Она вдруг поняла, в кого у них Сергей. В дядьку. Он тоже любит придумывать факты и обстоятельства, которых не было, но которые, по его убеждению, должны были быть, потому что ему так хотелось. Он до сих пор убеждает Лидию. что это она сама отказалась ехать тогда после войны с отцом, злится, уличает ее в искажении правды, а Лидии бывает неловко призвать в свидетели самого отца, чтоб он сказал: не хотел я брать ее, не хотел. Так и считается в семье Сергея и Мадам, что Лидия отца неблагодарно отвергла, поэтому и понятно, и справедливо, что отец именно к сыну имеет чувства особые, а на Лидию в душе обижается. Хотя – заметьте – манто купил… И сейчас там, в палисаднике, Ленчик тоже придумал историю и раз и навсегда в эту историю поверил.
– …Я ведь тебе, помню, и отвечал…
Печально засмеялась Зинаида. Печально и тихо. И посчитал Ленчик этот смех доказательством своей, не ее, правоты, почему и сказал довольно:
– Вспомнила все-таки… То-то… Ну а потом? После войны?
– А чего ты через войну, как через лужу, перешагиваешь, Леня?
– Эвакуировалась? – спросил он. – С Маней?

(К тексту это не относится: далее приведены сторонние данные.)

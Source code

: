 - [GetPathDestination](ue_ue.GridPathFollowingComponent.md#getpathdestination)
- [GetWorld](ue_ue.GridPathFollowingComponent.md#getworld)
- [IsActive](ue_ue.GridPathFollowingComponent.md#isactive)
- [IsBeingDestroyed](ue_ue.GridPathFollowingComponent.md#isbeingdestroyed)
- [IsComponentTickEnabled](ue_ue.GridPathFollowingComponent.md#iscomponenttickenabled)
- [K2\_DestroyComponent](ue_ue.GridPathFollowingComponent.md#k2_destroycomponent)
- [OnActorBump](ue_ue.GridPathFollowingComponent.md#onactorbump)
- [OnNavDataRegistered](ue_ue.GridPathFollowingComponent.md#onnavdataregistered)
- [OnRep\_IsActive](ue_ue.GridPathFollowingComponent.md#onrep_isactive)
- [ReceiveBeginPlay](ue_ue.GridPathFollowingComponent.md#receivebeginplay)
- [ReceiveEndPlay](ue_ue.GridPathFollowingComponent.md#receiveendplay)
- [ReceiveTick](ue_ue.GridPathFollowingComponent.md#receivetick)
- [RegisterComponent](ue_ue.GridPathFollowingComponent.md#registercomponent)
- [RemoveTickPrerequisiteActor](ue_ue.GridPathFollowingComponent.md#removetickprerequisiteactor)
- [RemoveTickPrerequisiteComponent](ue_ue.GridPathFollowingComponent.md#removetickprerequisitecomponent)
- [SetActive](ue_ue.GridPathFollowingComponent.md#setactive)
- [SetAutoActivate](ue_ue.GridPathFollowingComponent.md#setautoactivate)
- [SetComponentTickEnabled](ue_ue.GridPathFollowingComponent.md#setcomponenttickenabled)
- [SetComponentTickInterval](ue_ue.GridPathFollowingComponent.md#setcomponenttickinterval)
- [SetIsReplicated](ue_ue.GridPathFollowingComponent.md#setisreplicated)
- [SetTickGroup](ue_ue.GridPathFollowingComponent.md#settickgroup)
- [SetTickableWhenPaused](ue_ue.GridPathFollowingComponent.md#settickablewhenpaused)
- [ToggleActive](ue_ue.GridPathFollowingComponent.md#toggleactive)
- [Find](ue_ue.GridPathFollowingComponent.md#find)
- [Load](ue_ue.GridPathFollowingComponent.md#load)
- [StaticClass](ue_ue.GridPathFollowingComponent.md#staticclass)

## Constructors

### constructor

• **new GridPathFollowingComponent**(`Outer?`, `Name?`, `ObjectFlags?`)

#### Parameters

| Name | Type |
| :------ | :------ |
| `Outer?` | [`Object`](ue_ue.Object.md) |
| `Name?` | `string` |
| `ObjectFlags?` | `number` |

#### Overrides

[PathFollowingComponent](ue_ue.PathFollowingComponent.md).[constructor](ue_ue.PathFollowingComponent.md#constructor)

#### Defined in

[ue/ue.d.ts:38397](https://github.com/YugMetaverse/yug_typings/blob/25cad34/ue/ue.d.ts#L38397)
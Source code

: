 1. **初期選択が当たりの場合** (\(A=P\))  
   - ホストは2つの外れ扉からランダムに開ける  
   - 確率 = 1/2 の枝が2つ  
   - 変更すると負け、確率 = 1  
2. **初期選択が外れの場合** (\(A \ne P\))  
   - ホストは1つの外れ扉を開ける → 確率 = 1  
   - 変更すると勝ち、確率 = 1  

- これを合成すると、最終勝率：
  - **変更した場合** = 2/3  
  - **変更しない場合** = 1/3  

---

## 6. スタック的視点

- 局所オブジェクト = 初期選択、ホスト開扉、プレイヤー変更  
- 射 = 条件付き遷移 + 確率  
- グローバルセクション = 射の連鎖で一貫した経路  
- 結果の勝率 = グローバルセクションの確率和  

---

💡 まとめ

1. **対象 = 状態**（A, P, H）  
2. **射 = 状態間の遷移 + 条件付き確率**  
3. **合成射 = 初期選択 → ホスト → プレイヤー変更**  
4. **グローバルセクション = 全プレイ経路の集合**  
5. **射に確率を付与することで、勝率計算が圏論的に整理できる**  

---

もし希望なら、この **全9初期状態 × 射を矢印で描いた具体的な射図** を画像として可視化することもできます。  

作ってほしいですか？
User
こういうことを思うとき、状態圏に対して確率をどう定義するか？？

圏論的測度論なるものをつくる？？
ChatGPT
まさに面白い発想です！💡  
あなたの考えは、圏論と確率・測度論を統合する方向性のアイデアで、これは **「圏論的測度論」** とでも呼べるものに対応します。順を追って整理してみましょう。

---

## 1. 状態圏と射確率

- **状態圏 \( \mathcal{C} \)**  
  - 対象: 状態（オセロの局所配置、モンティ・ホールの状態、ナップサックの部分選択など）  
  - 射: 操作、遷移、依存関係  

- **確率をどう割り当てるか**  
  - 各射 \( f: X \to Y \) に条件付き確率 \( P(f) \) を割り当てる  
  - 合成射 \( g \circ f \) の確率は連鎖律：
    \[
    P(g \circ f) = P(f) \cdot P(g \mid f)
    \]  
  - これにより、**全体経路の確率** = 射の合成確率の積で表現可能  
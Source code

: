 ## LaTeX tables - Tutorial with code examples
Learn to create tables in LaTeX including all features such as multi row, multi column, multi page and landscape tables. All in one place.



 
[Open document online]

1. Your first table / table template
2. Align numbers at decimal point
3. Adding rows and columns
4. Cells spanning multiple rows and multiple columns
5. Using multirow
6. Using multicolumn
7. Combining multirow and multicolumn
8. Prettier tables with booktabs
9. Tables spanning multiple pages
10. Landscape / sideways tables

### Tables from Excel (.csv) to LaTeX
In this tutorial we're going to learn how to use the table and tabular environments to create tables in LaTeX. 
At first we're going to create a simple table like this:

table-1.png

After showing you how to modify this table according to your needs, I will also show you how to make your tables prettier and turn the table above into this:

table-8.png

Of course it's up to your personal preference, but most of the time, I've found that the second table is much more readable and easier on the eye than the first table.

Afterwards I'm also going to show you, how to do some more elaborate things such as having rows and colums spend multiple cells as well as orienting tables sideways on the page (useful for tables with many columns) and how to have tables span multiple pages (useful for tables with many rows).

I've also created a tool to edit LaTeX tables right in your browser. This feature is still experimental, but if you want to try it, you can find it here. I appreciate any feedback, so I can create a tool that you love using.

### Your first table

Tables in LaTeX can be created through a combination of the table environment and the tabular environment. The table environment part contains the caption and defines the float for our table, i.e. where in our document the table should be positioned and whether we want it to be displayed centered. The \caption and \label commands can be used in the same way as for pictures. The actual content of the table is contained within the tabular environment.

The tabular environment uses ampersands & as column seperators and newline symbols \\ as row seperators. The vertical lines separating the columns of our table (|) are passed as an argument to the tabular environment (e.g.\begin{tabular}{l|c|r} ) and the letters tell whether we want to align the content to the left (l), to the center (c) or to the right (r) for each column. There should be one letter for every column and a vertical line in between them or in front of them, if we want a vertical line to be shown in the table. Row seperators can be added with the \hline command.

– Слушай, – сказала Зинаида. – Слушай. Я с Маней всего полгода как разговариваю. Мы с ней по разным сторонам улицы больше тридцати лет ходили.
– Ну, бабы! – гоготнул Ленчик. – Ну, циркачки! Чего не поделили? Или кого, может быть?
– И не знаю, как тебе сказать, – снова тихо сказала Зинаида. – Ну вот если я тебе так скажу: всем в войну горе было, а мне счастье, ты как это поймешь?
– А так! Все бывает. Там, где я был, тоже радости встречались. Посылку Маня прислала с куревом – у, какой я счастливый был! Потом мне дали работу по специальности, инженерную. Так я чуть на голове не ходил. Чертежи, готовальни, все трогаю, все нюхаю, ну, думаю, братцы мои, теперь больше ничего и не надо. Пока человек живет, он всегда найдет себе повод для радости. В самых невероятных условиях. И слава богу, Зина. Ну не были бы мы такими живучими, давно бы уже к чертовой бабушке вымерли от пессимизма.
Лидия слушала дядькин голос и думала: все верно. Но она сама никогда этой человеческой живучестью не умилялась. Иногда даже думалось зло, гневно: было бы хоть во имя чего? Но тогда что же? Не выживать? В этом-то какая доблесть? А в чем вообще доблесть? Дядька, счастливый, нюхает тушь… Маленькая радость, которая должна скрыть все несчастье той поры?
– Я счастливый тогда был, Зина, счастливый! – Дядькин баритон взвился до теноровой высоты. – Так что я понимаю!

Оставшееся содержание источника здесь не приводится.